Why the deadlock – underlying reasons
Several structural and strategic factors lie behind the stalemate in the Mahagathbandhan Bihar seat-sharing 2025-
- Seat + symbol prestige: Parties are reluctant to give up strong seats or their identity symbols.
- Winnability calculus: Each party is pushing for seats where their caste/base strength is higher — Congress focusing on some seats, RJD on others.
- New entrants/alliances: Incorporating VIP and maybe JMM raises negotiation complexity.
- Time crunch: With nomination deadlines passed for phase-1, last-minute deals become tougher.
- Signalling to voters: The delay gives an impression of disunity vs the rival alliance, the National Democratic Alliance (NDA), which has already finalised its seat-sharing.
Implications of the stalemate for the alliance
Electoral disadvantage
By contesting the same seats internally, the Mahagathbandhan Bihar seat-sharing 2025 risks splitting its vote, thereby handing advantage to the ruling alliance.
Perception of disunity
Voters often interpret delays and internal competition as weakness. The perceived chaos may hurt the alliance’s credibility.
Loss of strategic momentum
While rivals campaign full-throttle, the Mahagathbandhan risks being reactive rather than proactive.
Weakened negotiation power
As deadlines pass, parties may be forced into less favourable seat-shares, reducing their bargaining strength.
Can the Mahagathbandhan still plug the gap
Yes — but it will require rapid, deliberate action-
- Finalise the deal immediately, even if some ‘friendly fight’ (internal contest) remains.
- Ensure a withdrawal window is used strategically so overlapping candidates step down and the alliance presents one face per seat.
- Leverage the common narrative of anti-incumbency and substitute the optics of delay with clarity of purpose.
- Use dynamic seat-sharing revisions (for phase-2) to ensure flexibility.
- Engage key allies (VIP, JMM) with clarity, so the Mahagathbandhan Bihar seat-sharing 2025 formula is not held hostage to one party’s stance.
What voters and analysts are saying
- Analysts suggest the delay in the Mahagathbandhan Bihar seat-sharing 2025 deal may not cost the opposition if they handle withdrawals properly.
- Some local cadres feel that the alliance is repeating mistakes of past elections where deals came late but results held.
- For voters in key constituencies like Lalganj and Bachhwara, seeing two alliance candidates may cause confusion.
- Conversely, alliance leaders say that the delay signifies expansion not disintegration: more partners, more seats being negotiated carefully.
What needs to happen next
- By 22 October – the candidate withdrawal window for phase-1; this is the last opportunity to resolve overlaps.

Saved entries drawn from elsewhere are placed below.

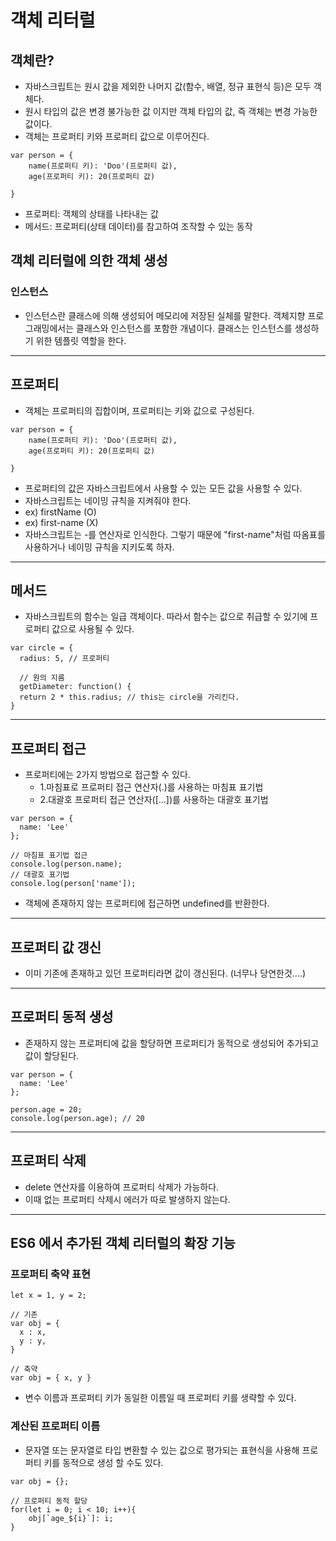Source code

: # 객체 리터럴

## 객체란?

- 자바스크립트는 원시 값을 제외한 나머지 값(함수, 배열, 정규 표현식 등)은 모두 객체다.
- 원시 타입의 값은 변경 불가능한 값 이지만 객체 타입의 값, 즉 객체는 변경 가능한 값이다.
- 객체는 프로퍼티 키와 프로퍼티 값으로 이루어진다.
```
var person = {
    name(프로퍼티 키): 'Doo'(프로퍼티 값),
    age(프로퍼티 키): 20(프로퍼티 값)

}  
```
- 프로퍼티: 객체의 상태를 나타내는 값
- 메서드: 프로퍼티(상태 데이터)를 참고하여 조작할 수 있는 동작

## 객체 리터럴에 의한 객체 생성
### 인스턴스
- 인스턴스란 클래스에 의해 생성되어 메모리에 저장된 실체를 말한다. 객체지향 프로그래밍에서는 클래스와 인스턴스를
  포함한 개념이다. 클래스는 인스턴스를 생성하기 위한 템플릿 역할을 한다.
<hr>

## 프로퍼티

- 객체는 프로퍼티의 집합이며, 프로퍼티는 키와 값으로 구성된다.
```
var person = {
    name(프로퍼티 키): 'Doo'(프로퍼티 값),
    age(프로퍼티 키): 20(프로퍼티 값)

}  
```
- 프로퍼티의 값은 자바스크립트에서 사용할 수 있는 모든 값을 사용할 수 있다.
- 자바스크립트는 네이밍 규칙을 지켜줘야 한다. 
- ex) firstName (O)
- ex) first-name (X)
- 자바스크립트는 -를 연산자로 인식한다. 그렇기 때문에 "first-name"처럼 따옴표를 사용하거나 네이밍 규칙을 지키도록 하자.
<hr>

## 메서드

- 자바스크립트의 함수는 일급 객체이다. 따라서 함수는 값으로 취급할 수 있기에 프로퍼티 값으로 사용될 수 있다.
```
var circle = {
  radius: 5, // 프로퍼티
  
  // 원의 지름
  getDiameter: function() {
  return 2 * this.radius; // this는 circle을 가리킨다. 
}
```
<hr>

## 프로퍼티 접근

- 프로퍼티에는 2가지 방법으로 접근할 수 있다.
  - 1.마침표로 프로퍼티 접근 연산자(.)를 사용하는 마침표 표기법
  - 2.대괄호 프로퍼티 접근 연산자([...])를 사용하는 대괄호 표기법
```
var person = {
  name: 'Lee'
};

// 마침표 표기법 접근
console.log(person.name);
// 대괄호 표기법
console.log(person['name']);
```
- 객체에 존재하지 않는 프로퍼티에 접근하면 undefined를 반환한다.
<hr>

## 프로퍼티 값 갱신

- 이미 기존에 존재하고 있던 프로퍼티라면 값이 갱신된다. (너무나 당연한것....)
<hr>

## 프로퍼티 동적 생성

- 존재하지 않는 프로퍼티에 값을 할당하면 프로퍼티가 동적으로 생성되어 추가되고 값이 할당된다.
```
var person = {
  name: 'Lee'
};

person.age = 20;
console.log(person.age); // 20
```
<hr>

## 프로퍼티 삭제

- delete 연산자를 이용하여 프로퍼티 삭제가 가능하다.
- 이때 없는 프로퍼티 삭제시 에러가 따로 발생하지 않는다.
<hr>

## ES6 에서 추가된 객체 리터럴의 확장 기능

### 프로퍼티 축약 표현

```
let x = 1, y = 2;

// 기존
var obj = {
  x : x,
  y : y,
}

// 축약
var obj = { x, y }
```
- 변수 이름과 프로퍼티 키가 동일한 이름일 때 프로퍼티 키를 생략할 수 있다.

### 계산된 프로퍼티 이름

- 문자열 또는 문자열로 타입 변환할 수 있는 값으로 평가되는 표현식을 사용해 프로퍼티 키를 동적으로 생성 할 수도
  있다.
```
var obj = {};

// 프로퍼티 동적 할당
for(let i = 0; i < 10; i++){
    obj[`age_${i}`]: i;
}
```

- Before phase-2 nominations (20 October) – finalise the seat-sharing for the remaining 122 seats to present a united front.
- Clear communication – public announcement of the seat-share formula to avoid further optics of discord.
- Coordinate campaign messaging – ensure all alliance partners align on key themes (jobs, youth, governance) so the messaging is unified.
- Monitor friendly-fights – where overlaps exist, ensure one candidate withdraws intelligently and the vote doesn’t split.
The Mahagathbandhan Bihar seat-sharing 2025 deadlock is a serious cause for concern. With deadlines passed and rival candidates already in the fray, the opposition alliance must act fast. The window to salvage unity and present a strong front is closing — and failure to move decisively could turn into a strategic misstep against a well-prepared NDA. The coming days will reveal whether the alliance can translate its coordination talk into electoral strategy — or whether the delay proves costly in this high-stakes Bihar election.